I was going through pictures from the trip last summer, and started looking for more of the history of the building of the coast-to-coast railroad. Through an interview – that was published on the same day that the picture above was taken, June 3rd 2019 🙂 – I found out about this book, which might very well be my literature-to-bring for the next trip: “Empire’s Tracks: Indigenous Nations, Chinese Workers, and the Transcontinental Railroad”, by Dr Manu Karuka. Unfortunately enough it doesn’t seem to be available at the LA Libraries…but might just be well worth the investment to buy it.

Many sources tell about the controversies and ongoing corruption during the building of the railways here in the US, most of them also mentioning the Native Americans living along the (then to-be-built) rails. But few of them give a broader picture of that side of the story – those people are reduced to side-liners in the stories told, something this book seems to do differently.

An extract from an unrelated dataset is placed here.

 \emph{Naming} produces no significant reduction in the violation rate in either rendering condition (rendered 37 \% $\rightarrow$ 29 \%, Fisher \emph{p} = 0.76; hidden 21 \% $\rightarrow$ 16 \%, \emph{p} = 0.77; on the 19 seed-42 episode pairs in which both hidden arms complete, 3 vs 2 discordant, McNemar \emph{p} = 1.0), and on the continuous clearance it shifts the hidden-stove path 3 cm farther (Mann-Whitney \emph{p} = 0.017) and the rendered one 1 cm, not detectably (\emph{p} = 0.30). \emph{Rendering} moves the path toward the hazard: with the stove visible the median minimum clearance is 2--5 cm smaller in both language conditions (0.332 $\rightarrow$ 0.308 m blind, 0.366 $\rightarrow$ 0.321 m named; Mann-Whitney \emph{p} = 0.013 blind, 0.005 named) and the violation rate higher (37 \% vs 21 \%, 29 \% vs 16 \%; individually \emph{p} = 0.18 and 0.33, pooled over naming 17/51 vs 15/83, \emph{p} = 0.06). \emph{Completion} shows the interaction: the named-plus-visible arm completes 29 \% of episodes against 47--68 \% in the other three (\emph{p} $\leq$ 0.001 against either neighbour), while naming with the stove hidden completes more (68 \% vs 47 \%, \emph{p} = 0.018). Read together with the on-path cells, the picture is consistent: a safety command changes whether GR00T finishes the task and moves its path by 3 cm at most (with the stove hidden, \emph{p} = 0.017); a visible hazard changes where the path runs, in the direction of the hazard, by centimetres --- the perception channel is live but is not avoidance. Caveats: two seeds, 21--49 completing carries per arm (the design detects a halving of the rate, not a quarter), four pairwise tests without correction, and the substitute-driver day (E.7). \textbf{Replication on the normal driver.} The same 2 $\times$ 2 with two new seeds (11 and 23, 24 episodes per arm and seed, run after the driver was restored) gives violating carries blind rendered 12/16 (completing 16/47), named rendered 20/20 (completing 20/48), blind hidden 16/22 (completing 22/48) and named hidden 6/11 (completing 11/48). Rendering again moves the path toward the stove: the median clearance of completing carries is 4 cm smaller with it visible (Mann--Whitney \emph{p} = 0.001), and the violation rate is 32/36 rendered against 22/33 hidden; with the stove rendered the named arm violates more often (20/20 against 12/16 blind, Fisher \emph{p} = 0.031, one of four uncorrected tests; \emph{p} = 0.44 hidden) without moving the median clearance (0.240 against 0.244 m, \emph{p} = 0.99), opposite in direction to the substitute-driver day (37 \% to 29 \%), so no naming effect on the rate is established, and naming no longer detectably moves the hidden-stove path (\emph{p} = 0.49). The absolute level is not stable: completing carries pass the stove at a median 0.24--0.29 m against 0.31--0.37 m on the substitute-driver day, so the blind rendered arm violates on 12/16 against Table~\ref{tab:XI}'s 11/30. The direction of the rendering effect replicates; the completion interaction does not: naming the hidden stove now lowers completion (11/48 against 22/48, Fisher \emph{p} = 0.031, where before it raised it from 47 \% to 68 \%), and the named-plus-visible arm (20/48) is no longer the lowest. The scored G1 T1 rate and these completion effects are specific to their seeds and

It’s easy to romanticize the train-riding here – since the trips are magnificently beautiful and breathtaking at times, and it’s such a pleasant way to travel through the countryside. But the railways were not a welcomed addition to the landscape by all people “involved”. It cut through important hunting grounds at the time – and made the colonization of the west quicker and broader, by making the process of moving to these lands from the east so much easier. The lands granted by the Congress to the railroad companies wasn’t legally under its control, but was inhabited by different Indigenous nations (who all responded differently to the impact the railroads had on them). And so on. It’s still surprising to me that these kind of facts are not the facts you first find when searching for information on these topics. But I am glad and grateful for each and everyone out there doing their best to broaden the history as it’s taught. And even more importantly, who brings it into discussions about the present state of things.

One of the many perks of train-traveling. Lots of time to educate ourselves – even on the unpleasant history of the trip we are currently doing. I highly encourage everyone of us to do more of that – both when on the rails and off!